There is one other thing we found out this fall that is a prayer point as well. Lydia had a MRI of her brain and spine done in October. The fabulous news is that brain looks normal. The not so fabulous news is that there is a sac of fluid at the base of her spinal cord. The doctor thinks it is slow growing, but it will have to be taken care of at some point. The doctor is hoping to wait until Lydia is older so he can take care of the fluid sac at the same time he takes care of her tethered spinal cord. We will do another MRI in April to see if this sac is growing. Please pray that this fluid sac does not grow. 
Despite all that is hard - Lydia is an absolute JOY. We thank God every day that we get to have this little wonder in our lives. I wish I could bring her around to each and every one your houses to hang out for a while because I think she's kind of a big deal! I mean look at her!

Monday, May 12, 2014

Reality



Hello friends!  I know it's been a while since there's been an update.  Mostly it's because we've been doing well... and playing!  In the last 2 months we've been fortunate to spend some time with my family in California and visit some dear friends in Florida.  Both coasts before 4 months old - not bad for a future world traveler.  She must have some of her grandpa's travel genes because she's already an expert.

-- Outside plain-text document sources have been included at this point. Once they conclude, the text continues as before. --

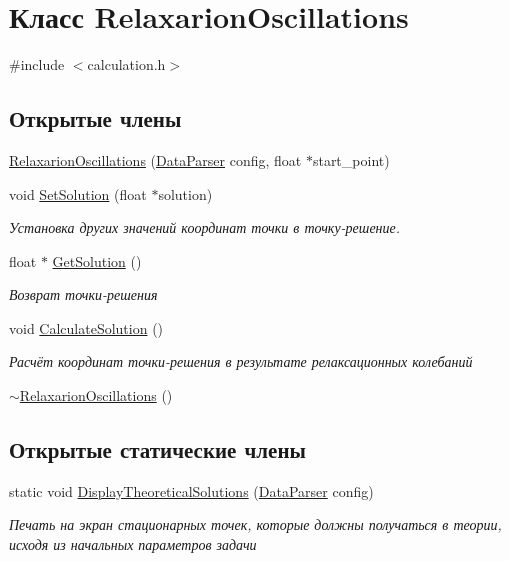 \hypertarget{class_relaxarion_oscillations}{}\section{Класс Relaxarion\+Oscillations}
\label{class_relaxarion_oscillations}


{\ttfamily \#include $<$calculation.\+h$>$}

\subsection*{Открытые члены}
\begin{DoxyCompactItemize}
\item 
\hyperlink{class_relaxarion_oscillations_ade0e59e1059cde99b18be8878736638c}{Relaxarion\+Oscillations} (\hyperlink{class_data_parser}{Data\+Parser} config, float $\ast$start\+\_\+point)
\item 
void \hyperlink{class_relaxarion_oscillations_afb7f1fd0b0d02ca54ae0f9b63e43fb9a}{Set\+Solution} (float $\ast$solution)
\begin{DoxyCompactList}\small\item\em Установка других значений координат точки в точку-\/решение. \end{DoxyCompactList}\item 
float $\ast$ \hyperlink{class_relaxarion_oscillations_ab5e64b9ca53763b51f541ae620134748}{Get\+Solution} ()
\begin{DoxyCompactList}\small\item\em Возврат точки-\/решения \end{DoxyCompactList}\item 
void \hyperlink{class_relaxarion_oscillations_ad5c4c127a5c314536a095ab983471422}{Calculate\+Solution} ()
\begin{DoxyCompactList}\small\item\em Расчёт координат точки-\/решения в результате релаксационных колебаний \end{DoxyCompactList}\item 
\hyperlink{class_relaxarion_oscillations_ae7de123edaf002b2741bc2739eb167f3}{$\sim$\+Relaxarion\+Oscillations} ()
\end{DoxyCompactItemize}
\subsection*{Открытые статические члены}
\begin{DoxyCompactItemize}
\item 
static void \hyperlink{class_relaxarion_oscillations_a3e1a73c2ba6f446e1e425b7ce7ddc07f}{Display\+Theoretical\+Solutions} (\hyperlink{class_data_parser}{Data\+Parser} config)
\begin{DoxyCompactList}\small\item\em Печать на экран стационарных точек, которые должны получаться в теории, исходя из начальных параметров задачи \end{DoxyCompactList}\end{DoxyCompactItemize}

There were very few tears over the hours and hours of travel - much to the relief of all those seated in our vicinity. After all the unknowns surrounding her birth, surgery, and managing multiple MD appointments for the first 2 months of her life we have just really enjoyed the last 2 months. We haven't had to worry about anything and its felt like we have a "normal" baby.  Miss Lydia started sleeping through the night, started smiling at people - especially if they tell her she's pretty, and she'll talk to anyone she thinks is listening - usually the baby in the mirror. There is no shortage of compliments for this beautiful girl when we are out and about! Life just started to feel carefree again and I almost forgot about spina bifida...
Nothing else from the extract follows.